GPU Streaming Part 2

The Bad

In the previous post, GPU Streaming and Instancing, I have mentioned the poor performance of my initial solution for the GPU Streaming - using Hardware Instancing with Instance Streams. The tests I have done at the time suggested up to ~2x the performance cost of the approach used currently within v0.5 - building one, large object out of all the data (I call it Merged Mesh for short).

Unfortunately, upon closer inspection, I have found my testing methodology to be faulty, as it wasn’t correcting for several other aspects potentially affecting performance (mostly post-processing and some lighting). After accounting for all confounding variables, re-running the benchmarks and re-compiling all of the results, the average performance cost of using Instance Streams seems to actually be ~3.3x that of the Merged Mesh.

The Good

Now for the good news. I have been experimenting with different approaches to optimize the performance, and one of the solutions I found is to use Structured Buffers instead of Instance Streams to pass the instance data. This proved to be superior by ~50%, however it’s still long way away from the original approach.

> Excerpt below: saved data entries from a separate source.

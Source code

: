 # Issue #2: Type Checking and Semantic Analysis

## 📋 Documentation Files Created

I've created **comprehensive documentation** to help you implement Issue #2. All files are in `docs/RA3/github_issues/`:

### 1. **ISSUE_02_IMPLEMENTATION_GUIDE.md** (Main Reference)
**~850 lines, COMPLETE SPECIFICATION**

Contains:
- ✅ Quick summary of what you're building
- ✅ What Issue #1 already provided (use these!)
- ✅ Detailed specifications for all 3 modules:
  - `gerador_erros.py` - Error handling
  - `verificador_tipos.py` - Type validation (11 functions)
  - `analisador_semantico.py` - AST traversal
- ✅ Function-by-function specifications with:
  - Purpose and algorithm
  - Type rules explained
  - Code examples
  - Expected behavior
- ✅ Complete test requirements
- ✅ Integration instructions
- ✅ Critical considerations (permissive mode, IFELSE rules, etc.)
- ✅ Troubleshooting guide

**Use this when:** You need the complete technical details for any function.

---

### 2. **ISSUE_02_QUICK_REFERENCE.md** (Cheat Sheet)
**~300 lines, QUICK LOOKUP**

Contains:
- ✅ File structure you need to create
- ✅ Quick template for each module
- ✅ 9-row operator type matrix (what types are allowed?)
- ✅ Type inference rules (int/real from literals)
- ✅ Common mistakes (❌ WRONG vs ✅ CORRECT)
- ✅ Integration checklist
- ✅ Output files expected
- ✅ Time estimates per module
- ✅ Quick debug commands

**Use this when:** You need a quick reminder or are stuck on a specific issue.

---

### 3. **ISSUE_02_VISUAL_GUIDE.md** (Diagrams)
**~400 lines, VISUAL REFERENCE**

Comparison of average performance cost to render 1,000,000 points using different techniques. In most situations, the amount of visible points should stay within 1.3 - 1.7 million.    Results obtained with i7-5960X@4.4GHz and NVIDIA GeForce GTX 980Ti

Comparison of average performance cost to render 1,000,000 points using different techniques. In most situations, the amount of visible points should stay within 1.3 - 1.7 million.

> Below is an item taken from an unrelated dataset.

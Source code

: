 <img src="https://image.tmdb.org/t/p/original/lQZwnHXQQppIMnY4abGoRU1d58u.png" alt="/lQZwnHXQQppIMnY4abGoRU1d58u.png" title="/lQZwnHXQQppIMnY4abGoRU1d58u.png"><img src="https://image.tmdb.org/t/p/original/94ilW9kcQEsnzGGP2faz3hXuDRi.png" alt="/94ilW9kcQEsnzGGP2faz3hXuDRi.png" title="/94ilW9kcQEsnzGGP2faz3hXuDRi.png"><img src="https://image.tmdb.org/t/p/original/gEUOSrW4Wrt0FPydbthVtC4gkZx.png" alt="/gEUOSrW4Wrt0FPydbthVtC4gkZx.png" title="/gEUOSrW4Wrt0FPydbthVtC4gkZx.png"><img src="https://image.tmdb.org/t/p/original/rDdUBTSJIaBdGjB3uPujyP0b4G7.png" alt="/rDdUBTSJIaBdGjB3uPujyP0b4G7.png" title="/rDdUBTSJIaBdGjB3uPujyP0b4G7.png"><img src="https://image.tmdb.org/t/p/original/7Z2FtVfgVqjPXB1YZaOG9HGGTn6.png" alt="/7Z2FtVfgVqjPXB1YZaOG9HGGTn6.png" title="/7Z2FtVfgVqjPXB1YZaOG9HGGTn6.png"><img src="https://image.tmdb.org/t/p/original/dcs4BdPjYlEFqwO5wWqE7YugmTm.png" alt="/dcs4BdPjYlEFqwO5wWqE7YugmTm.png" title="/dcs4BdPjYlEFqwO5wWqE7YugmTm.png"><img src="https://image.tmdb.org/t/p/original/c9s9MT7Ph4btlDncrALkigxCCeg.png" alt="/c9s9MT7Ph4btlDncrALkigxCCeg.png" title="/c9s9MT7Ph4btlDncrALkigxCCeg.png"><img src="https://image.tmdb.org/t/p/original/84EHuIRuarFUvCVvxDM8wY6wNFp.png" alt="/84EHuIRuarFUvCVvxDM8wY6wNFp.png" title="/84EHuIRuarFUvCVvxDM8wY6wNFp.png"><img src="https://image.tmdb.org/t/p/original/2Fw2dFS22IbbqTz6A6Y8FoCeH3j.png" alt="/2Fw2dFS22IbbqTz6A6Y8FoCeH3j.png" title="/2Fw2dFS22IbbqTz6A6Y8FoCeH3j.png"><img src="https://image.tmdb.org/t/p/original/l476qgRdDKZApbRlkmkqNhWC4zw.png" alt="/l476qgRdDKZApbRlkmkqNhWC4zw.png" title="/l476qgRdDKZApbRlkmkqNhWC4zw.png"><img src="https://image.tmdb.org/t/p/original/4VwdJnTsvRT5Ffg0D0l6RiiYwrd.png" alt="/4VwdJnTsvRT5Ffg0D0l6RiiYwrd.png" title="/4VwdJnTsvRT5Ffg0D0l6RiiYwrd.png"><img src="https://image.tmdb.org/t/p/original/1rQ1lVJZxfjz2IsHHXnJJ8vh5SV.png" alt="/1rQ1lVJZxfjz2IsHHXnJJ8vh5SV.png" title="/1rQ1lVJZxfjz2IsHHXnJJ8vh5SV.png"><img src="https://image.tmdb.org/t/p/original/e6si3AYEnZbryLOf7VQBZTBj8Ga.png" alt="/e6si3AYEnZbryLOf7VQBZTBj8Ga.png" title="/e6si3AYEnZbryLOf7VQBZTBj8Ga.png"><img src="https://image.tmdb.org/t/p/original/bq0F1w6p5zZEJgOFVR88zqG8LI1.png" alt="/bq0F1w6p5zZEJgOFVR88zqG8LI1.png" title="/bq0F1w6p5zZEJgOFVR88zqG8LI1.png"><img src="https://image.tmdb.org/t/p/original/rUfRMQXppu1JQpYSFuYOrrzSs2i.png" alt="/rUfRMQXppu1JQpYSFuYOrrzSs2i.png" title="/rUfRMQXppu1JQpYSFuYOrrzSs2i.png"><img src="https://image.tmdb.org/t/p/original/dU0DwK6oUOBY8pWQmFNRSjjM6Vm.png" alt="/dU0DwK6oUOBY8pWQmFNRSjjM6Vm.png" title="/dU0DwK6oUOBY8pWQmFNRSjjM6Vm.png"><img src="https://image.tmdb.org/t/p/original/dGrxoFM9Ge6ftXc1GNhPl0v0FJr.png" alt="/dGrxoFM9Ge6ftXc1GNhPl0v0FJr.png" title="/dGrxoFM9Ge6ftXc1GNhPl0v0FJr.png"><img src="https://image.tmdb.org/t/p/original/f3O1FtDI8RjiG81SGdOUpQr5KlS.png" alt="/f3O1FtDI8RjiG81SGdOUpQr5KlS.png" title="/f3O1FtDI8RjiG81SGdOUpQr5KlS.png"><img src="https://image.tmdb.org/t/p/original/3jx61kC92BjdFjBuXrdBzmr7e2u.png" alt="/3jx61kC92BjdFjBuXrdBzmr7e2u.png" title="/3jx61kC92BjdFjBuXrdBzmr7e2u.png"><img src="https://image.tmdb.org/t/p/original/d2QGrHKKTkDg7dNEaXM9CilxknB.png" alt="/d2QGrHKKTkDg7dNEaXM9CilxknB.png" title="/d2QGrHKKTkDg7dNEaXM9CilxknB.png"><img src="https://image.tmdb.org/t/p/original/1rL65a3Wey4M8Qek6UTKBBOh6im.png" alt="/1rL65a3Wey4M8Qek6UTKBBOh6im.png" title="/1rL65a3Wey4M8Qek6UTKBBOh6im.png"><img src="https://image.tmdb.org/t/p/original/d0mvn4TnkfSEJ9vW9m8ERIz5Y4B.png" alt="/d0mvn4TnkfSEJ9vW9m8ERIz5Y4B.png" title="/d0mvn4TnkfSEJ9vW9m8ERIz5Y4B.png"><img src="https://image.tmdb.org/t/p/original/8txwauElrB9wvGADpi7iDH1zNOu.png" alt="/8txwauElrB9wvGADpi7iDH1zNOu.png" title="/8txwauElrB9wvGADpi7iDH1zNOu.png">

Results obtained with i7-5960X@4.4GHz and NVIDIA GeForce GTX 980Ti

With regards to VRAM memory requirements, both streaming options consume, on average, ~80 MB per 1,000,000 visible points, which is an improvement of several magnitudes.

There is also an accidental advantage of the Structured Buffer approach. Because it is bottlenecked by the number of instances and not polycount, it’s only marginally affected by the complexity of the sprite. In other words, you can get better quality sprites for essentially no extra cost.

Next Steps

For the time being I will attempt to provide and support both implementation in the plugin, with the idea of allowing users to optionally switch over to Streaming once they start reaching their VRAM ceiling, but still being able to enjoy the faster rendering for smaller clouds.

There are few other approaches I am currently considering:

  • Using Geometry Shader instead of Hardware Instancing

  • Using Dynamic Textures in place of the Structured Buffer

Other than that, I will soon be working on a complete LOD system overhaul, which will (hopefully) result in better quality with less visible points required. This should help mitigate the increased cost of rendering.